-- The problem --
Every entry that follows should be output exactly, and every image in it left out.

-- Working data --

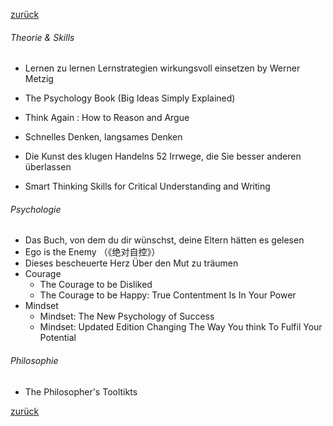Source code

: [zurück](生活/书籍/bueche)

###### Theorie & Skills

- Lernen zu lernen Lernstrategien wirkungsvoll einsetzen by Werner Metzig

- The Psychology Book (Big Ideas Simply Explained)

- Think Again : How to Reason and Argue

- Schnelles Denken, langsames Denken

- Die Kunst des klugen Handelns 52 Irrwege, die Sie besser anderen überlassen

- Smart Thinking Skills for Critical Understanding and Writing

  


###### Psychologie 

- Das Buch, von dem du dir wünschst, deine Eltern hätten es gelesen 
- Ego is the Enemy （《绝对自控》）
- Dieses bescheuerte Herz Über den Mut zu träumen
- Courage
  - The Courage to be Disliked
  - The Courage to be Happy: True Contentment Is In Your Power
- Mindset
  - Mindset: The New Psychology of Success
  - Mindset: Updated Edition Changing The Way You think To Fulfil Your Potential


###### Philosophie

- The Philosopher's Tooltikts



[zurück](生活/书籍/bueche)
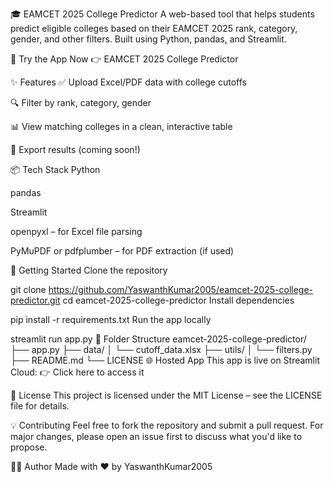 🎓 EAMCET 2025 College Predictor
A web-based tool that helps students predict eligible colleges based on their EAMCET 2025 rank, category, gender, and other filters.
Built using Python, pandas, and Streamlit.

🔗 Try the App Now
👉 EAMCET 2025 College Predictor

✨ Features
✅ Upload Excel/PDF data with college cutoffs

🔍 Filter by rank, category, gender

📊 View matching colleges in a clean, interactive table

💾 Export results (coming soon!)

📦 Tech Stack
Python

pandas

Streamlit

openpyxl – for Excel file parsing

PyMuPDF or pdfplumber – for PDF extraction (if used)

🚀 Getting Started
Clone the repository

git clone https://github.com/YaswanthKumar2005/eamcet-2025-college-predictor.git
cd eamcet-2025-college-predictor
Install dependencies

pip install -r requirements.txt
Run the app locally

streamlit run app.py
📁 Folder Structure
eamcet-2025-college-predictor/
├── app.py
├── data/
│   └── cutoff_data.xlsx
├── utils/
│   └── filters.py
├── README.md
└── LICENSE
🌐 Hosted App
This app is live on Streamlit Cloud:
👉 Click here to access it

📄 License
This project is licensed under the MIT License – see the LICENSE file for details.

💡 Contributing
Feel free to fork the repository and submit a pull request.
For major changes, please open an issue first to discuss what you'd like to propose.

🙋‍♂️ Author
Made with ❤️ by YaswanthKumar2005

-- Task response --
Source code

: [zurück](生活/书籍/bueche)

###### Theorie & Skills

- Lernen zu lernen Lernstrategien wirkungsvoll einsetzen by Werner Metzig

- The Psychology Book (Big Ideas Simply Explained)

- Think Again : How to Reason and Argue

- Schnelles Denken, langsames Denken

- Die Kunst des klugen Handelns 52 Irrwege, die Sie besser anderen überlassen

- Smart Thinking Skills for Critical Understanding and Writing

  


###### Psychologie 

- Das Buch, von dem du dir wünschst, deine Eltern hätten es gelesen 
- Ego is the Enemy （《绝对自控》）
- Dieses bescheuerte Herz Über den Mut zu träumen
- Courage
  - The Courage to be Disliked
  - The Courage to be Happy: True Contentment Is In Your Power
- Mindset
  - Mindset: The New Psychology of Success
  - Mindset: Updated Edition Changing The Way You think To Fulfil Your Potential


###### Philosophie

- The Philosopher's Tooltikts



[zurück](生活/书籍/bueche)
 🎓 EAMCET 2025 College Predictor
A web-based tool that helps students predict eligible colleges based on their EAMCET 2025 rank, category, gender, and other filters.
Built using Python, pandas, and Streamlit.

🔗 Try the App Now
👉 EAMCET 2025 College Predictor

✨ Features
✅ Upload Excel/PDF data with college cutoffs

🔍 Filter by rank, category, gender

📊 View matching colleges in a clean, interactive table

💾 Export results (coming soon!)

📦 Tech Stack
Python

pandas

Streamlit

openpyxl – for Excel file parsing

PyMuPDF or pdfplumber – for PDF extraction (if used)

🚀 Getting Started
Clone the repository

git clone https://github.com/YaswanthKumar2005/eamcet-2025-college-predictor.git
cd eamcet-2025-college-predictor
Install dependencies

pip install -r requirements.txt
Run the app locally

streamlit run app.py
📁 Folder Structure
eamcet-2025-college-predictor/
├── app.py
├── data/
│   └── cutoff_data.xlsx
├── utils/
│   └── filters.py
├── README.md
└── LICENSE
🌐 Hosted App
This app is live on Streamlit Cloud:
👉 Click here to access it

📄 License
This project is licensed under the MIT License – see the LICENSE file for details.

💡 Contributing
Feel free to fork the repository and submit a pull request.
For major changes, please open an issue first to discuss what you'd like to propose.

🙋‍♂️ Author
Made with ❤️ by YaswanthKumar2005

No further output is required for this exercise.